Shares on the Indonesia Stock Exchange (IDX) — the Bursa Efek Indonesia
— have risen substantially this year, with the benchmark Jakarta
Composite Index posting a 15 percent rise and hitting a six-week high on
June 16, making the IDX the best-performing bourse in South-east Asia in
2010.
Foreign investors have been particularly enthusiastic, with net buying
totaling US$545 million, according to international press reports.
There are several reasons for the IDX’s recent success. Perhaps most
important is simply that
The strength of growth in 2009 is indicative of the country’s firm
macroeconomic grounding, which until several years ago had been a cause
for concern, particularly in the wake of the 1997-1998 Asian financial
crisis. An IMF staff visit in June found much to praise, including sound
private and public balance sheets (public debt is now less than 30
percent of GDP), exchange rate flexibility, sound monetary policy and a
robust financial system.
Another reason for confidence is Indonesia’s large and growing
population of around 240 million, which, coupled with rising affluence,
will increase demand for goods and services (including financial
services) over the coming years, thereby stimulating the private sector.
While long-term fundamentals are excellent, there are also factors
behind the IDX’s particularly good performance in recent weeks. One of
these, which is perhaps counterintuitive, is the shakiness affecting
other global capital markets, due to rising awareness of downside risks
to the global economic recovery, including problems affecting Europe
after the Greek fiscal crisis, poor US jobs figures and signs of
weakness in China. Asian stocks are considered particularly vulnerable
due to their economies’ tilt towards exports.

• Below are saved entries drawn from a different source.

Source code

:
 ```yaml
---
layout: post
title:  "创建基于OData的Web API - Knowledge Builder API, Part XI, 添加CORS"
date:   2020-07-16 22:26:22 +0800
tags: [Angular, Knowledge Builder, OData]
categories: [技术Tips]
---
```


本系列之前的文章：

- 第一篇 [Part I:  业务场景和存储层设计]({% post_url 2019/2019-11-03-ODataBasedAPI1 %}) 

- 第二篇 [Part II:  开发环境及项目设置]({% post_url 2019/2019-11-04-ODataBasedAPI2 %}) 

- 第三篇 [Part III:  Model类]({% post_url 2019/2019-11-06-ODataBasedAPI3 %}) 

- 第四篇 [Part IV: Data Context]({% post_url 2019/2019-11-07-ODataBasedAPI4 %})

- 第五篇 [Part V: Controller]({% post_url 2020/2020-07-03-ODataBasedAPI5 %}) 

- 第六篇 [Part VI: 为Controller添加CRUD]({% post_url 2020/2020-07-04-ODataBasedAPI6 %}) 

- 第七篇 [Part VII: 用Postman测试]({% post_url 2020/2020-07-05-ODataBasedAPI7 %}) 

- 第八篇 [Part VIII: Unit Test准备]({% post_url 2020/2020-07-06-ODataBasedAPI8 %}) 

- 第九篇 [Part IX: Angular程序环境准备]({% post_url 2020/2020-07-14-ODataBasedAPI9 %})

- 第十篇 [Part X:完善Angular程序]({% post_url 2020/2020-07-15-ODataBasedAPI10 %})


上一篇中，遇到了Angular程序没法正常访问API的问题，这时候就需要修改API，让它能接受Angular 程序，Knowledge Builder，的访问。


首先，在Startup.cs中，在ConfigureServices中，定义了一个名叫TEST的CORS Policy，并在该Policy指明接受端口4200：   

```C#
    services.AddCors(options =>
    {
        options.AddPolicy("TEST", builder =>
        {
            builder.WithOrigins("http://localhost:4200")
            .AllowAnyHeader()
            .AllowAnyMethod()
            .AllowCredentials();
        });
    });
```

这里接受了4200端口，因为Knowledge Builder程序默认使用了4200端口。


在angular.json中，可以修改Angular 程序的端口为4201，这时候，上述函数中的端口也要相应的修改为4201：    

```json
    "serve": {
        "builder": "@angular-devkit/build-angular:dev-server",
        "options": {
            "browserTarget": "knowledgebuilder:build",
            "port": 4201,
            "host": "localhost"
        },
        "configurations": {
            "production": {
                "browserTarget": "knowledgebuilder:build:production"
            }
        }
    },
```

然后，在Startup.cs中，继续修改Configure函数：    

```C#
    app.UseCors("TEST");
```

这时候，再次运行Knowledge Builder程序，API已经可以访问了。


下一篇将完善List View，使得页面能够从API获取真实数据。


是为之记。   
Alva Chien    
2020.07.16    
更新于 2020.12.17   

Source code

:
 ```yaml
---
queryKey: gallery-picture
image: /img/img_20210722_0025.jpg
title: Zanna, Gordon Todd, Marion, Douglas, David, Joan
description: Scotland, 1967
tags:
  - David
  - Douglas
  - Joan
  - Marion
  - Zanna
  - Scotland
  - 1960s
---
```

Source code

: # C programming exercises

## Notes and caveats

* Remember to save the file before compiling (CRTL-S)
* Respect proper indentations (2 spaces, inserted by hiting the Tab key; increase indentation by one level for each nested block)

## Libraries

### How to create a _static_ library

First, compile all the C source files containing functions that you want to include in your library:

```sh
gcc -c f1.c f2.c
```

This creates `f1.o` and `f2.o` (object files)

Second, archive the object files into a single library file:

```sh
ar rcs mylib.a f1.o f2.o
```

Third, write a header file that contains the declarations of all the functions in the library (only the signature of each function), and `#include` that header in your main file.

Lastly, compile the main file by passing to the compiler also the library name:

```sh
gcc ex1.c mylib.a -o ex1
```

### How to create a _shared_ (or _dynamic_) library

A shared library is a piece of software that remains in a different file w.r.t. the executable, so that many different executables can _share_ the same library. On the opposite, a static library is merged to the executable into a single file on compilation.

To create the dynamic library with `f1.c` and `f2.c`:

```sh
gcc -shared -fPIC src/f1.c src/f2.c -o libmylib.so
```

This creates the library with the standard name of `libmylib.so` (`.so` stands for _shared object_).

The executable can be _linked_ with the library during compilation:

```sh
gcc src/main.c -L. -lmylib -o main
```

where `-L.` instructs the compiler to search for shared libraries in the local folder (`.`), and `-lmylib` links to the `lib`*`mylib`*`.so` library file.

Indonesia is relatively insulated from these jitters, with domestic
consumption accounting for 67 percent of GDP, as Harry Su, the senior
vice-president and head of research at Bahana Securities, an Indonesian
financial firm, has pointed out. Indonesian stocks, at least those with
a concentration on the domestic market such as retailers and banks, are
attracting investors put off by other markets, and particularly other
regional emerging markets. On the other hand, Su is more sanguine about
commodity firm stocks (which tend to be more affected by global
markets), despite the relatively strong performance of coal mines and
energy companies in mid-June, when they led rises on the back of strong
oil prices.
With the market so strong, several firms and organizations are lining up
IPOs and bond issues to finance expansion. On July 5, the international
press reported that Bank Jabar Banten, a local government lender, would
be increasing the stake it offers in an IPO to 25 percent from 20
percent, after a four-fold oversubscription, while property company
Agung Podomoro Group was preparing an IPO to raise a targeted Rp 3
trillion ($331.5 million).
Meanwhile, the government confirmed that it would soon be naming three
banks to handle $650 million worth of sukuks (sharia-compliant bonds) in
October, following a successful issue of the same amount in April 2009.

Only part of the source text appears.